Abstract

Krise, Gründung, Macht und Gewalt: Hannah Arendts Beitrag zur Theorie der Verfassunggebung und politische Krise in der Türkei

Kahraman Solmaz, TU Darmstadt

21. September 2009
Hannah Arendt stieß auf eine politische Katastrophe, die die schlimmsten Vorstellungen aller Krisendiagnostiker des 18. und 19. Jahrhunderts gesprengt hat, nämlich auf die totale Herrschaft von Nazis und Sowjets, in der der Widerspruch zwischen der zunehmenden Pluralisierung der gesellschaftlichen Gruppen nach der religiösen Zerstreuung und der Monopolisierung der politischen Herrschaft durch den Staat mit Hilfe der Zerstörung jeglicher Unterschiede durch Ideologie und Terror aufgehoben wurde.

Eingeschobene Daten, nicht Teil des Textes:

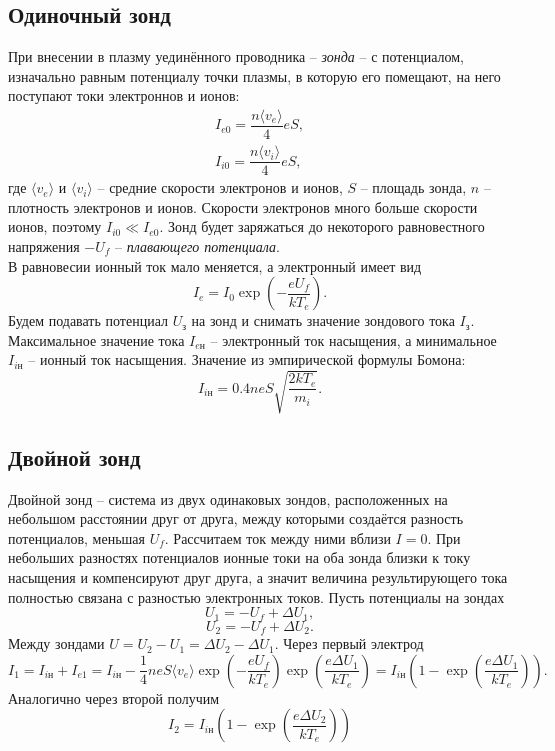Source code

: \documentclass[a4paper,11pt]{extarticle} %
\begin{document}
\subsection*{Одиночный зонд}
При внесении в плазму уединённого проводника -- \textit{зонда} -- с потенциалом, изначально равным потенциалу точки плазмы, в которую его помещают, на него поступают токи электроннов и ионов:
\begin{equation}
\begin{array}{c}
I_{e0} = \dfrac{n \langle v_e \rangle}{4}eS,\\
I_{i0} = \dfrac{n \langle v_i \rangle}{4}eS,
\end{array}
\end{equation}
где $\langle v_e \rangle$ и $\langle v_i \rangle$ -- средние скорости электронов и ионов, $S$ -- площадь зонда, $n$ -- плотность электронов и ионов. Скорости электронов много больше скорости ионов, поэтому $I_{i0} \ll I_{e0}$. Зонд будет заряжаться до некоторого равновестного напряжения $-U_f$ -- \textit{плавающего потенциала}.\\
В равновесии ионный ток мало меняется, а электронный имеет вид
$$
I_e = I_0 \exp\left( -\dfrac{eU_f}{kT_e} \right).
$$
Будем подавать потенциал $U_\text{з}$ на зонд и снимать значение зондового тока $I_\text{з}$. Максимальное значение тока $I_{e\text{н}}$ -- электронный ток насыщения, а минимальное $I_{i\text{н}}$ -- ионный ток насыщения. Значение из эмпирической формулы Бомона:
\begin{equation}
I_{i\text{н}} = 0.4 neS \sqrt{\dfrac{2kT_e}{m_i}}.
\end{equation}
\subsection*{Двойной зонд}
Двойной зонд -- система из двух одинаковых зондов, расположенных на небольшом расстоянии друг от друга, между которыми создаётся разность потенциалов, меньшая $U_f$. Рассчитаем ток между ними вблизи $I=0$. При небольших разностях потенциалов ионные токи на оба зонда близки к току насыщения и компенсируют друг друга, а значит величина результирующего тока полностью связана с разностью электронных токов. Пусть потенциалы на зондах
$$
U_1 = -U_f + \Delta U_1,
$$
$$
U_2 = -U_f + \Delta U_2.
$$
Между зондами $U = U_2 - U_1 = \Delta U_2 - \Delta U_1$.
Через первый электрод
\begin{equation}
I_1 = I_{i\text{н}} + I_{e1} = I_{i\text{н}} - \dfrac{1}{4}neS\langle v_e\rangle \exp\left(-\dfrac{eU_f}{kT_e}\right)\exp\left(\dfrac{e\Delta U_1}{kT_e}\right)=I_{i\text{н}}\left(1 - \exp\left( \dfrac{e\Delta U_1}{kT_e} \right)\right).
\end{equation}
Аналогично через второй получим
\begin{equation}
I_2 = I_{i\text{н}}\left(1 - \exp\left( \dfrac{e\Delta U_2}{kT_e} \right)\right)
\end{equation}
  
\end{document}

Unter diesem Eindruck entfaltet sie in ihrem Werk, beginnend bei „Elemente und Ursprünge totaler Herrschaft“ bis hin zu „Macht und Gewalt“ zwei sich entgegengesetzte Begriffe, nämlich die Begriffe Macht und Gewalt: Während Gewalt alles umfassen solle, was zur totalitären Herrschaft führt, also die politische Krise nur noch vertiefe, sei Macht, also das gemeinsame Handeln, das Heilmittel gegen die politischen Krisen. Im Lichte der totalen Herrschaft gab Arendt auf die Frage, wie man den Widerspruch zwischen der zunehmenden Pluralisierung der gesellschaftlichen Gruppen und der Monopolisierung der politischen Herrschaft durch den Staat auflösen sollte, die Antwort, dass dies mit der Gründung der Freiheit durch die Revolution geschehen solle, wobei sie unter Revolution Machtbildung und Machtetablierung durch die Verfassunggebung verstand.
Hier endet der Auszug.